The letters from his SpaceX employees sought to get Musk to stop speaking out about certain topics: “Elon’s behavior in the public sphere is a frequent source of distraction and embarrassment for us, particularly in recent weeks.”
Yet there’s a difference between tweeting about a variety of subjects and maligning your employer. If your boss embarrasses you, find a new one. Your office is not the public square.
Nor can you can tweet about how terrible your workplace is and expect your bosses simply to take it, as the Washington Post’s Felicia Sonmez recently found out. Sonmez was finally fired after a full week of nonstop tweeting about what a horrible place the Washington Post is to work at.

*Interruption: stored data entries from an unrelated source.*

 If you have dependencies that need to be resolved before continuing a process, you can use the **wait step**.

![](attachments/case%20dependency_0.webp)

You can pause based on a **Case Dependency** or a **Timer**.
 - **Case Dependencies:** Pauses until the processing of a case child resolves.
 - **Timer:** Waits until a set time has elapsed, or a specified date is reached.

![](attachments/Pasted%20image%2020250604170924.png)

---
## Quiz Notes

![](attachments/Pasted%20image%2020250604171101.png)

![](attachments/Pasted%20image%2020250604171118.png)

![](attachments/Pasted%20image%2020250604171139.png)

The WaPo reporter first called out her supposed “friend” and co-worker Dave Weigel for retweeting what she considered to be an offensive joke about women. But then she just wouldn’t stop. She accused the company of having “systemic issues,” mocked other employees who defended the newspaper, attacked her bosses and generally behaved like a child who hasn’t gotten her way.
Or like a millennial used to being able to direct her bosses to her whims.
For some time now, corporations have been bending to people like Sonmez and the angry SpaceX employees. But in the past few months, it seems like Americans have finally had enough of these entitled babies.
These people have coarsened our discourse, pretended words are the same as violence and made an international incident over retweeted jokes, until everyone was afraid to speak. They got people fired from their jobs for wrongthink. They’re the ultimate crybullies, making sure no one gets to speak except them. For someone to finally shut them down is their just deserts.
With luck, this moment will bring back the dividing line between work and life. You shouldn’t be fired for what you tweet if it doesn’t affect your employer. But if it does, you tweet at your peril. We need to make work a separate thing from the rest of our lives again.
The higher-ups at your company are not your family; your workplace is not your home. We need a brighter division between work life and home life. Family members may love you unconditionally and forgive you for your drunken Thanksgiving outburst when you screamed that you hated everyone and wished you’d never been born, but your boss won’t and shouldn’t.
This is not a bad thing. Learning how to behave in public is something millennials should have mastered in kindergarten. That they haven’t has been an ongoing problem for our society. Let’s hope they learn it now.